Projektbeschreibung

Sokrates-Projekt: eGovernment-Guide für Senioren

Notwendigkeit und Hintergrund des Projekts

eGovernment ist ein Schlüsselwort unserer Informationsgesellschaft. Die elektronische Kommunikation mit der öf­fentlichen Verwaltung wird das gängige Verfahren der Zukunft sein; europaweit. Dabei wird es darauf ankom­men, dass alle gesellschaftlichen Gruppen daran teilhaben, generationsübergreifend.

Insbesondere muss auch die Integration älterer Menschen - sie werden zukünftig einen immer größeren Teil der Bevölkerung ausmachen - in die Informationsgesellschaft erreicht werden. Sie wirkt einer Aus­grenzung entgegen und fördert nicht zuletzt den immer wichtiger werdenden generationsüber­greifenden Dialog.

Den aktuellen Anstoß zu diesem Projekt ergab ein Arbeitsgespräch, an dem die GbQ mit europäischen Projektpartnern, Vertretern von Kommunen und mit Seniorenvertretern zum Thema "Das virtuelle Rathaus - Fortschritt oder Barriere?" teilnahm, mit dem Fazit:

"digitaler Anschluss" darf nicht zu "sozialem Ausschluss" führen.

Denn gerade älteren Menschen fehlt im Gegensatz zu Jüngeren der Zugang zu den vielfältigen Möglichkeiten der Internetnutzung. Der "gewachsene" Umgang mit den neuen Medien blieb ihnen weitgehend verschlossen.

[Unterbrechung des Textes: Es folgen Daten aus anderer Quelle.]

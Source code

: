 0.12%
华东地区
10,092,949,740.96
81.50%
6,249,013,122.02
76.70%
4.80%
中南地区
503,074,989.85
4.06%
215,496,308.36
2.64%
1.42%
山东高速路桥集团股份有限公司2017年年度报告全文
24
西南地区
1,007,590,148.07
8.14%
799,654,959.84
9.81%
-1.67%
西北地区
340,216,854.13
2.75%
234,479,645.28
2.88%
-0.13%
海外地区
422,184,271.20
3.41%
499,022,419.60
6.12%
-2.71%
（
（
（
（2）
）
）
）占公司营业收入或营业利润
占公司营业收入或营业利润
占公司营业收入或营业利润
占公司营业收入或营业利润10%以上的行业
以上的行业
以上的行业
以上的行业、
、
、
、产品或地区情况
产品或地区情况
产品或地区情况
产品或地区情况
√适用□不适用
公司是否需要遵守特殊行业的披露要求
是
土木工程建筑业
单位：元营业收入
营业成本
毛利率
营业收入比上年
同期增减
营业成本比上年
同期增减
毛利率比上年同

Internetservices wie E-Banking, das den Weg zur Bank erspart und E-Commerce, das Einkaufen von zu Hause via Internet ermöglicht, sind bereits technisch aus­gereift und anwenderfreundlich und werden teilweise von Senioren genutzt. Auch eGovernment kann entscheidend die selbstständige Lebensführung älterer Menschen unterstützen, denn es erleichtert ihnen den Umgang mit Behörden und nimmt ihnen beschwerliche Wege zu Ämtern ab. Eine aktive Teilhabe an politischen Geschehen und Entscheidungsprozessen (z.B. Online-Wahlen) wird ihnen ermöglicht. Doch eGo­vernment mit seinen z.Zt. noch nicht ausgereiften Strukturen und Angeboten, stellt vor allem für ältere Menschen bei der Abwicklung von behördlichen Vorgängen in der Praxis Barrieren auf.

 

Ziel des Projekts

Hier setzt das Projekt eGovernment-Guide für Senioren auf. Unter kompetenter Anleitung und Führung sollen diese Barrieren überwunden und E-Government-Anwendungen im Sinne von aktiver Bürgerbeteiligung positiv genutzt werden.

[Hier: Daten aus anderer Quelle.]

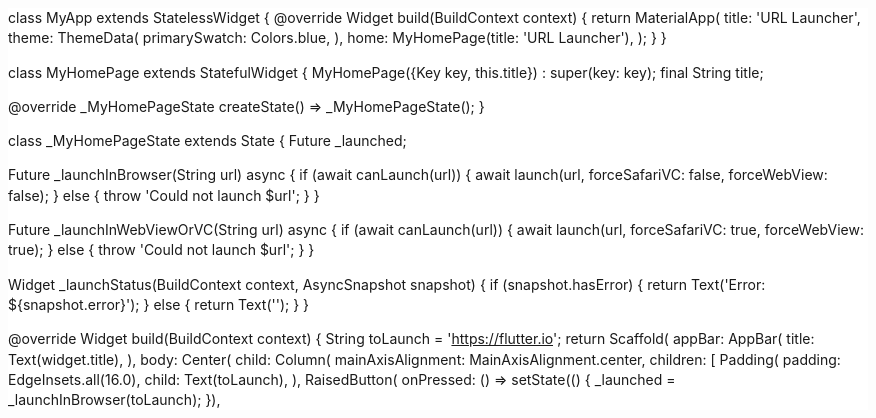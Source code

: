 class MyApp extends StatelessWidget {
  @override
  Widget build(BuildContext context) {
    return MaterialApp(
      title: 'URL Launcher',
      theme: ThemeData(
        primarySwatch: Colors.blue,
      ),
      home: MyHomePage(title: 'URL Launcher'),
    );
  }
}

class MyHomePage extends StatefulWidget {
  MyHomePage({Key key, this.title}) : super(key: key);
  final String title;

  @override
  _MyHomePageState createState() => _MyHomePageState();
}

class _MyHomePageState extends State<MyHomePage> {
  Future<void> _launched;

  Future<void> _launchInBrowser(String url) async {
    if (await canLaunch(url)) {
      await launch(url, forceSafariVC: false, forceWebView: false);
    } else {
      throw 'Could not launch $url';
    }
  }

  Future<void> _launchInWebViewOrVC(String url) async {
    if (await canLaunch(url)) {
      await launch(url, forceSafariVC: true, forceWebView: true);
    } else {
      throw 'Could not launch $url';
    }
  }

  Widget _launchStatus(BuildContext context, AsyncSnapshot<void> snapshot) {
    if (snapshot.hasError) {
      return Text('Error: ${snapshot.error}');
    } else {
      return Text('');
    }
  }

  @override
  Widget build(BuildContext context) {
    String toLaunch = 'https://flutter.io';
    return Scaffold(
      appBar: AppBar(
        title: Text(widget.title),
      ),
      body: Center(
        child: Column(
          mainAxisAlignment: MainAxisAlignment.center,
          children: <Widget>[
            Padding(
              padding: EdgeInsets.all(16.0),
              child: Text(toLaunch),
            ),
            RaisedButton(
              onPressed: () => setState(() {
                    _launched = _launchInBrowser(toLaunch);
                  }),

Das Projekt verfolgt daher den Ansatz, älteren Menschen den Zugang zum Internet zu eröffnen und damit zu einer Verbesserung ihrer Lebensqualität beizutragen.

Gleichzeitig soll in öffentlichen Verwaltungen das Bewusstsein dafür geschaffen werden, dass auf die Bedürf­nisse von Senioren zugeschnittene eGovernment-Ange­bote notwendig sind.

Es sollen Personen zu eGovernment-Guides befähigt werden, die als Lernbegleiter zur Verfügung stehen. Sie wer­den die Aufgabe übernehmen, Senioren und Seniorinnen

  • den Zugang zum Internet zu eröffnen
  • die Möglichkeiten von eGovernment-Anwendungen zu erschließen
  • sie für zukünftig erforderlich werdende eGovernment-Nutzungen zu trainieren

Grundvoraussetzung ist es, im Vorfeld ein eGovernment-Nutzungsangebot, das auf die spezielle Le­benssituation und die Le­bensführung älterer Menschen ausgerichtet ist, aus dem "Dschungel" der eGovernment-Anwendungen heraus­zufil­tern und bereit zu stellen.